Zusammengekommen: Ulf-Merbold-Gymnasium und Ernst-Arnold-Schule

Zusammengekommen: Ulf-Merbold-Gymnasium und Ernst-Arnold-Schule

„Zusammengekommen“ titelt die erste gemeiname Ausstellung des Ulf-Merbold-Gymnasiums Greiz und des Staatlichen Berufsbildenden Zentrums „Ernst Arnold“

GREIZ. „Die Kreativität in sich zu sehen, ist eine Kunst – wer aus ihr schöpft, ist ein Künstler“, so die Publizistin Wilma Eudenbach. Analoges und Digitales, frei Künstlerisches und Angewandtes, Farbiges und Grafisches, Gedrucktes und Gezeichnetes, Räumliches und Flächiges zeugen von der großen Kreativität Greizer Gymnasiasten, deren Werke man seit Donnerstag in der Greizer Bibliothek beschauen kann.

„Zusammengekommen“ titelt die erste gemeinsame Ausstellung des Ulf-Merbold-Gymnasiums und des Staatlichen Berufsbildungszentrums „Ernst Arnold“, die vor zahlreichen Interessierten eröffnet wurde.
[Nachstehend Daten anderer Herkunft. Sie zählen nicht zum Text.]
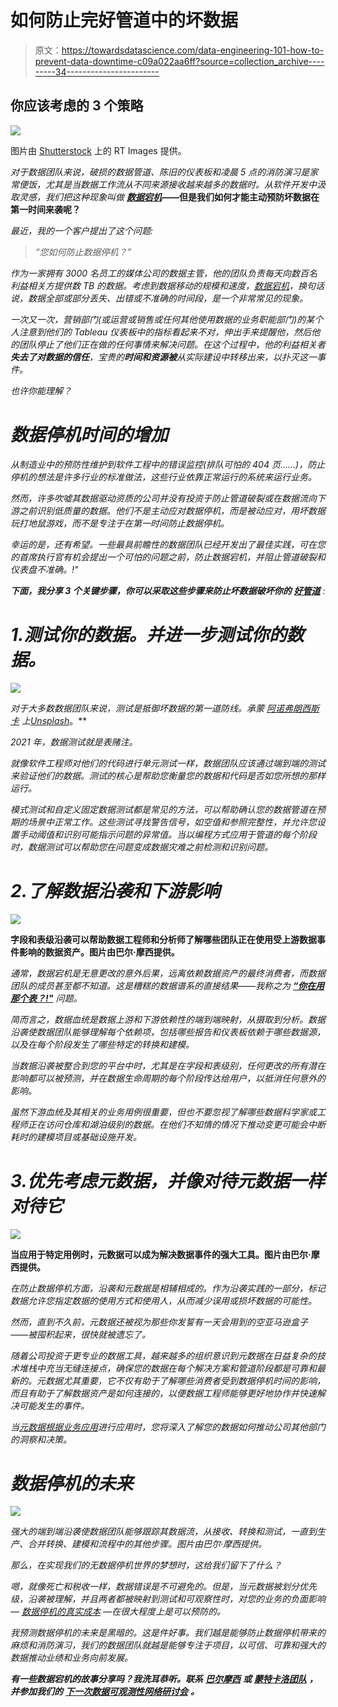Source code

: # 如何防止完好管道中的坏数据

> 原文：<https://towardsdatascience.com/data-engineering-101-how-to-prevent-data-downtime-c09a022aa6ff?source=collection_archive---------34----------------------->

## 你应该考虑的 3 个策略

![](img/b91b04855c1c3a0f1a6463dca75becff.png)

图片由 [Shutterstock](http://www.shutterstock.com) 上的 RT Images 提供。

*对于数据团队来说，破损的数据管道、陈旧的仪表板和凌晨 5 点的消防演习是家常便饭，尤其是当数据工作流从不同来源接收越来越多的数据时。从软件开发中汲取灵感，我们把这种现象叫做* [***数据宕机***](https://www.montecarlodata.com/the-rise-of-data-downtime/)**——但是我们如何才能主动预防坏数据在第一时间来袭呢？**

*最近，我的一个客户提出了这个问题:*

> *“您如何防止数据停机？”*

*作为一家拥有 3000 名员工的媒体公司的数据主管，他的团队负责每天向数百名利益相关方提供数 TB 的数据。考虑到数据移动的规模和速度，[数据宕机](/the-rise-of-data-downtime-841650cedfd5)，换句话说，数据全部或部分丢失、出错或不准确的时间段，是一个非常常见的现象。*

*一次又一次，营销部门(或运营或销售或任何其他使用数据的业务职能部门)的某个人注意到他们的 Tableau 仪表板中的指标看起来不对，伸出手来提醒他，然后他的团队停止了他们正在做的任何事情来解决问题。在这个过程中，他的利益相关者**失去了对数据的信任**，宝贵的**时间和资源被**从实际建设中转移出来，以扑灭这一事件。*

*也许你能理解？*

# *数据停机时间的增加*

*从制造业中的预防性维护到软件工程中的错误监控(排队可怕的 404 页……)，防止停机的想法是许多行业的标准做法，这些行业依靠正常运行的系统来运行业务。*

*然而，许多吹嘘其数据驱动资质的公司并没有投资于防止管道破裂或在数据流向下游之前识别低质量的数据。他们不是主动应对数据停机，而是被动应对，用坏数据玩打地鼠游戏，而不是专注于在第一时间防止数据停机。*

*幸运的是，还有希望。一些最具前瞻性的数据团队已经开发出了最佳实践，可在您的首席执行官有机会提出一个可怕的问题之前，防止数据宕机，并阻止管道破裂和仪表盘不准确。!"*

***下面，我分享 3 个关键步骤，你可以采取这些步骤来防止坏数据破坏你的** [**好管道**](/good-pipelines-bad-data-e55d9ba17920) :*

# *1.测试你的数据。并进一步测试你的数据。*

*![](img/0fdde0c5543c9946ee7ddef5cbbc1389.png)*

*对于大多数数据团队来说，测试是抵御坏数据的第一道防线。*承蒙* [*阿诺弗朗西斯卡*](https://unsplash.com/photos/f77Bh3inUpE) *上*[*Unsplash*](https://unsplash.com/)*。**

*2021 年，数据测试就是表赌注。*

*就像软件工程师对他们的代码进行单元测试一样，数据团队应该通过端到端的测试来验证他们的数据。测试的核心是帮助您衡量您的数据和代码是否如您所想的那样运行。*

*模式测试和自定义固定数据测试都是常见的方法，可以帮助确认您的数据管道在预期的场景中正常工作。这些测试寻找警告信号，如空值和参照完整性，并允许您设置手动阈值和识别可能指示问题的异常值。当以编程方式应用于管道的每个阶段时，数据测试可以帮助您在问题变成数据灾难之前检测和识别问题。*

# *2.了解数据沿袭和下游影响*

*![](img/d9a286e08612597aa4b21c0771bd76dd.png)*

**字段和表级沿袭可以帮助数据工程师和分析师了解哪些团队正在使用受上游数据事件影响的数据资产。图片由巴尔·摩西提供。**

*通常，数据宕机是无意更改的意外后果，远离依赖数据资产的最终消费者，而数据团队的成员甚至都不知道。这是糟糕的数据谱系的直接结果——我称之为 [**“你在用那个表？!"**](https://www.montecarlodata.com/how-to-solve-the-youre-using-that-table-problem/) 问题。*

*简而言之，数据血统是数据上游和下游依赖性的端到端映射，从摄取到分析。数据沿袭使数据团队能够理解每个依赖项，包括哪些报告和仪表板依赖于哪些数据源，以及在每个阶段发生了哪些特定的转换和建模。*

*当数据沿袭被整合到您的平台中时，尤其是在字段和表级别，任何更改的所有潜在影响都可以被预测，并在数据生命周期的每个阶段传达给用户，以抵消任何意外的影响。*

*虽然下游血统及其相关的业务用例很重要，但也不要忽视了解哪些数据科学家或工程师正在访问仓库和湖泊级别的数据。在他们不知情的情况下推动变更可能会中断耗时的建模项目或基础设施开发。*

# *3.优先考虑元数据，并像对待元数据一样对待它*

*![](img/68e33a713b62a03918ae713dce982b29.png)*

**当应用于特定用例时，元数据可以成为解决数据事件的强大工具。图片由巴尔·摩西提供。**

*在防止数据停机方面，沿袭和元数据是相辅相成的。作为沿袭实践的一部分，标记数据允许您指定数据的使用方式和使用人，从而减少误用或损坏数据的可能性。*

*然而，直到不久前，元数据还被视为那些你发誓有一天会用到的空亚马逊盒子——被囤积起来，很快就被遗忘了。*

*随着公司投资于更专业的数据工具，越来越多的组织意识到元数据在日益复杂的技术堆栈中充当无缝连接点，确保您的数据在每个解决方案和管道阶段都是可靠和最新的。元数据尤其重要，它不仅有助于了解哪些消费者受到数据停机时间的影响，而且有助于了解数据资产是如何连接的，以便数据工程师能够更好地协作并快速解决可能发生的事件。*

*当[元数据根据业务应用](https://www.montecarlodata.com/data-teams-your-metadata-is-useless/)进行应用时，您将深入了解您的数据如何推动公司其他部门的洞察和决策。*

# *数据停机的未来*

*![](img/f493624a9b4092d066d7281fdb31e085.png)*

*强大的端到端沿袭使数据团队能够跟踪其数据流，从接收、转换和测试，一直到生产、合并转换、建模和流程中的其他步骤。图片由巴尔·摩西提供。*

*那么，在实现我们的无数据停机世界的梦想时，这给我们留下了什么？*

*嗯，就像死亡和税收一样，数据错误是不可避免的。但是，当元数据被划分优先级，沿袭被理解，并且两者都被映射到测试和可观察性时，对您的业务的负面影响— [数据停机的真实成本](/how-to-calculate-the-cost-of-data-downtime-c0a48733b6f0) —在很大程度上是可以预防的。*

*我预测数据停机的未来是黑暗的。这是件好事。我们越是能够防止数据停机带来的麻烦和消防演习，我们的数据团队就越是能够专注于项目，以可信、可靠和强大的数据推动业绩和业务向前发展。*

****有一些数据宕机的故事分享吗？我洗耳恭听。联系*** [***巴尔摩西***](https://www.linkedin.com/in/barrmoses) ***或*** [***蒙特卡洛团队***](http://www.montecarlodata.com) ***，并参加我们的*** [***下一次数据可观测性网络研讨会***](https://my.demio.com/manage/event/328722) ***。****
„Zwei Greizer Gymnasium – eine Ausstellung“, begrüßte Bibo-Leiterin Corina Gutmann die Gäste. Vor elf Jahren habe es die erste Schau gegeben – damals und weitere Male mit dem Reichenbacher Gymnasium. Die sich entwickelnde gute Zusammenarbeit mit der Greizer Bildungseinrichtung manifestierte sich zudem in einem Kooperationsvertrag, rief Frau Gutmann in Erinnerung zurück.
Anwesend waren an diesem Abend auch der Schulleiter des Ulf-Merbold-Gymnasiums, Jens Dietzsch, sowie Dr. Gabriele Suhre, Leiterin der „Ernst-Arnold-Schule“, die sich stets präsent zeigen, wenn Schüler ihre Aktivitäten präsentieren.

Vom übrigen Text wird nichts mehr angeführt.